Comparing z-scores from different data sets

Is it possible to use z-score as a number to compare two different data sets (none of them with normal distribution) and identify which one has an average z-score higher than another? Thanks!

• Z-score is (x-mean)/sd, so every variable will have average z-score = 0... – Tim Jan 5 '16 at 14:15
• That's right, every variable will have average = 0. I think I failed to express myself, I'll reformulate:The average z-score that I mentioned is related to the mean of all z-scores of a data series. For example, the z-scores to my three observations are: 2, 2, 7, so that series' average z-score is 3,66. Is it ok to compare thar number to the average z-scores from another series: 5, 3, 9 (avg z-score: 5,66)? – mrncst Jan 5 '16 at 16:57
• It is unclear what you mean. Average z-score is zero, if you have other average z-score than you are doing something wrong. – Tim Jan 5 '16 at 17:09
• Got it.
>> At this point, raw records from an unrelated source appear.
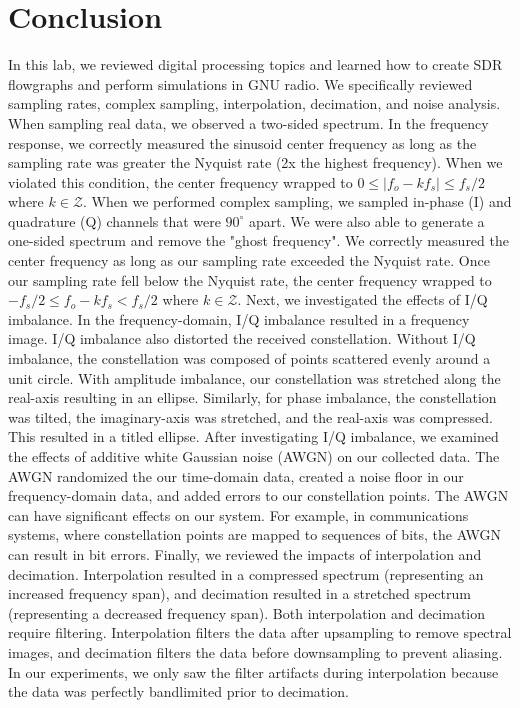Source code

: \documentclass{article}
\begin{document}



\section{Conclusion}

In this lab, we reviewed digital processing topics and learned how to create SDR flowgraphs and perform simulations in GNU radio. We specifically reviewed sampling rates, complex sampling, interpolation, decimation, and noise analysis. When sampling real data, we observed a two-sided spectrum. In the frequency response, we correctly measured the sinusoid center frequency as long as the sampling rate was greater the Nyquist rate (2x the highest frequency). When we violated this condition, the center frequency wrapped to $0 \leq |f_o - kf_s| \leq f_s/2$ where $k \in \mathcal{Z}$. When we performed complex sampling, we sampled in-phase (I) and quadrature (Q) channels that were $90^\circ$ apart. We were also able to generate a one-sided spectrum and remove the "ghost frequency". We correctly measured the center frequency as long as our sampling rate exceeded the Nyquist rate. Once our sampling rate fell below the Nyquist rate, the center frequency wrapped to $-f_s/2 \leq f_o - kf_s < f_s/2$ where $k \in \mathcal{Z}$. Next, we investigated the effects of I/Q imbalance. In the frequency-domain, I/Q imbalance resulted in a frequency image. I/Q imbalance also distorted the received constellation. Without I/Q imbalance, the constellation was composed of points scattered evenly around a unit circle. With amplitude imbalance, our constellation was stretched along the real-axis resulting in an ellipse. Similarly, for phase imbalance, the constellation was tilted, the imaginary-axis was stretched, and the real-axis was compressed. This resulted in a titled ellipse. After investigating I/Q imbalance, we examined the effects of additive white Gaussian noise (AWGN) on our collected data. The AWGN randomized the our time-domain data, created a noise floor in our frequency-domain data, and added errors to our constellation points. The AWGN can have significant effects on our system. For example, in communications systems, where constellation points are mapped to sequences of bits, the AWGN can result in bit errors. Finally, we reviewed the impacts of interpolation and decimation. Interpolation resulted in a compressed spectrum (representing an increased frequency span), and decimation resulted in a stretched spectrum (representing a decreased frequency span). Both interpolation and decimation require filtering. Interpolation filters the data after upsampling to remove spectral images, and decimation filters the data before downsampling to prevent aliasing. In our experiments, we only saw the filter artifacts during interpolation because the data was perfectly bandlimited prior to decimation.
\end{document}
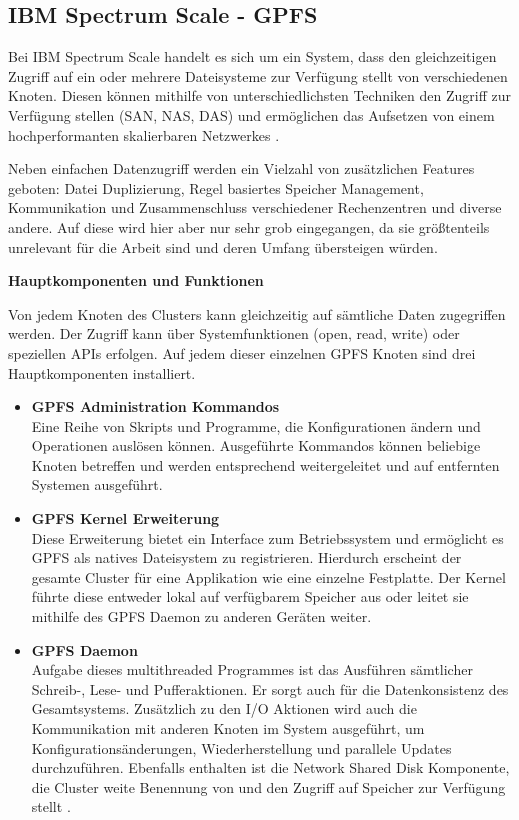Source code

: \subsection{IBM Spectrum Scale - GPFS}

Bei IBM Spectrum Scale handelt es sich um ein System, dass den gleichzeitigen Zugriff auf ein oder mehrere Dateisysteme zur Verfügung stellt von verschiedenen Knoten. Diesen können mithilfe von unterschiedlichsten Techniken den Zugriff zur Verfügung stellen (SAN, NAS, DAS) und ermöglichen das Aufsetzen von einem hochperformanten skalierbaren Netzwerkes \parencite[S. 1]{ibm.2017}.

Neben einfachen Datenzugriff werden ein Vielzahl von zusätzlichen Features geboten: Datei Duplizierung, Regel basiertes Speicher Management, Kommunikation und Zusammenschluss verschiedener Rechenzentren und diverse andere. Auf diese wird hier aber nur sehr grob eingegangen, da sie größtenteils unrelevant für die Arbeit sind und deren Umfang übersteigen würden.

\textbf{Hauptkomponenten und Funktionen}

Von jedem Knoten des Clusters kann gleichzeitig auf sämtliche Daten zugegriffen werden. Der Zugriff kann über Systemfunktionen (open, read, write) oder speziellen APIs erfolgen. Auf jedem dieser einzelnen GPFS Knoten sind drei Hauptkomponenten installiert.

\begin{itemize}
	\item \textbf{GPFS Administration Kommandos} \\
	Eine Reihe von Skripts und Programme, die Konfigurationen ändern und Operationen auslösen können. Ausgeführte Kommandos können beliebige Knoten betreffen und werden entsprechend weitergeleitet und auf entfernten Systemen ausgeführt.
	\item \textbf{GPFS Kernel Erweiterung} \\
	Diese Erweiterung bietet ein Interface zum Betriebssystem und ermöglicht es GPFS als natives Dateisystem zu registrieren. Hierdurch erscheint der gesamte Cluster für eine Applikation wie eine einzelne Festplatte. Der Kernel führte diese entweder lokal auf verfügbarem Speicher aus oder leitet sie mithilfe des GPFS Daemon zu anderen Geräten weiter.
	\item \textbf{GPFS Daemon} \\
	Aufgabe dieses multithreaded Programmes ist das Ausführen sämtlicher Schreib-, Lese- und Pufferaktionen. Er sorgt auch für die Datenkonsistenz des Gesamtsystems. Zusätzlich zu den I/O Aktionen wird auch die Kommunikation mit anderen Knoten im System ausgeführt, um Konfigurationsänderungen, Wiederherstellung und parallele Updates durchzuführen.
	Ebenfalls enthalten ist die Network Shared Disk Komponente, die Cluster weite Benennung von und den Zugriff auf Speicher zur Verfügung stellt \parencite[S. 6]{ibm.2017}.  
\end{itemize} 

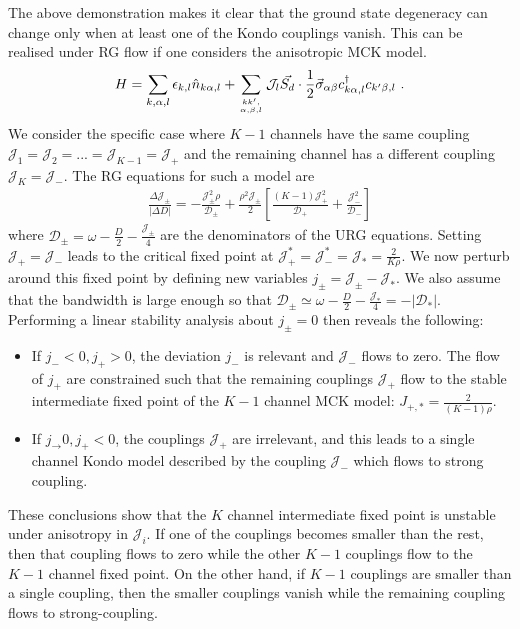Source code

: \documentclass[reprint,prb,superscriptaddress]{revtex4-2}
\begin{document}
The above demonstration makes it clear that the ground state degeneracy can change only when at least one of the Kondo couplings vanish. This can be realised under RG flow if one considers the anisotropic MCK model.
\begin{align}
	H = \sum_{k,\alpha,l}\epsilon_{k,l} \hat n_{k\alpha,l} + \sum_{kk^\prime,\atop{\alpha,\beta,l}}{\mathcal{J}}_l \vec{S_d}\cdot\frac{1}{2}\vec{\sigma}_{\alpha\beta}c_{k\alpha,l}^\dagger c_{k^\prime\beta, l}~.
\end{align}
We consider the specific case where \(K-1\) channels have the same coupling \({\mathcal{J}}_1 = {\mathcal{J}}_2 = ... = {\mathcal{J}}_{K-1} = {\mathcal{J}}_+\) and the remaining channel has a different coupling \({\mathcal{J}}_K = {\mathcal{J}}_-\). The RG equations for such a model are
\begin{align}
	\frac{\Delta {\mathcal{J}}_\pm}{|\Delta D|} = -\frac{{\mathcal{J}}_\pm^2 \rho}{\mathcal{D}_\pm} + \frac{\rho^2 {\mathcal{J}}_\pm}{2}\left[\frac{(K-1){\mathcal{J}}_+^2}{\mathcal{D}_+} + \frac{{\mathcal{J}}_-^2}{\mathcal{D}_-}\right]
\end{align}
where \(\mathcal{D}_\pm = \omega - \frac{D}{2} - \frac{{\mathcal{J}}_\pm}{4}\) are the denominators of the URG equations.
Setting \({\mathcal{J}}_+ = {\mathcal{J}}_-\) leads to the critical fixed point at \({\mathcal{J}}_+^* = {\mathcal{J}}_-^* = {\mathcal{J}}_* = \frac{2}{K \rho}\). We now perturb around this fixed point by defining new variables \(j_\pm = {\mathcal{J}}_\pm - {\mathcal{J}}_*\). We also assume that the bandwidth is large enough so that \(\mathcal{D}_\pm \simeq \omega - \frac{D}{2} - \frac{{\mathcal{J}}_*}{4} = -|\mathcal{D}_*|\). Performing a linear stability analysis about \(j_\pm=0\) then reveals the following:
\begin{itemize}
	\item If \(j_-<0,j_+>0\), the deviation \(j_-\) is relevant and \(\mathcal{J}_-\) flows to zero. The flow of \(j_+\) are constrained such that the remaining couplings \(\mathcal{J}_+\) flow to the stable intermediate fixed point of the \(K-1\) channel MCK model: \(J_{+,*} = \frac{2}{(K-1)\rho}\).
	\item If \(j_\to 0, j_+<0\), the couplings \(\mathcal{J}_+\) are irrelevant, and this leads to a single channel Kondo model described by the coupling \(\mathcal{J}_-\) which flows to strong coupling.
\end{itemize}
These conclusions show that the \(K\) channel intermediate fixed point is unstable under anisotropy in \(\mathcal{J}_i\). If one of the couplings becomes smaller than the rest, then that coupling flows to zero while the other \(K-1\) couplings flow to the \(K-1\) channel fixed point. On the other hand, if \(K-1\) couplings are smaller than a single coupling, then the smaller couplings vanish while the remaining coupling flows to strong-coupling.
\end{document}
I'm trying to find an unique value that allows me to compare two different data sets regarding dispersion. What if I evaluate (the maxium z-score of a data series) - (the minimum z-score from the same data series). Is it possible to use this number for comparision? – mrncst Jan 7 '16 at 16:16
• But you want to compare what exactly? Comparing z-scores of two points from two different variables can tell you only that one of them is more standard deviations away from mean of its sample comparing to the other. – Tim Jan 8 '16 at 21:32

$z$-scores are used for standardization of variables, so that they have mean equal to zero and standard deviation equal to one, which is achieved by subtracting mean and dividing by standard deviation. Since after converting variables to $z$-scores they have the same mean and standard deviation, there is no point in comparing the means. However, your intuition that converting to $z$-score leads both variables to be similarly scaled so we can somehow compare them is partially correct since a similar kind of manipulation is used in Student's $t$-test

$$t = \frac{ \bar X - \bar Y }{ \sqrt{s_X^2 + s_Y^2} \times \sqrt{\frac{1}{n}} }$$

where $\bar X, \bar Y$ are empirical means, $s_X^2, s_Y^2$ are empirical (squared) standard deviations and $n$ is sample size (for equal sized samples). As for normality of the samples, check the following threads:

• Helpful, but it is worth emphasising that the term normalization, which is unfortunately overloaded throughout several areas of mathematics, has absolutely nothing to do with the normal distribution. For that reason alone, standardization is arguably a better term, although it too needs to be kept close to the equation that explains what it is precisely. – Nick Cox Jan 5 '16 at 14:35

Your questions and comments seems unclear. But I'll try to answer, what I could understand from "I'm trying to find an unique value that allows me to compare two different data sets regarding dispersion".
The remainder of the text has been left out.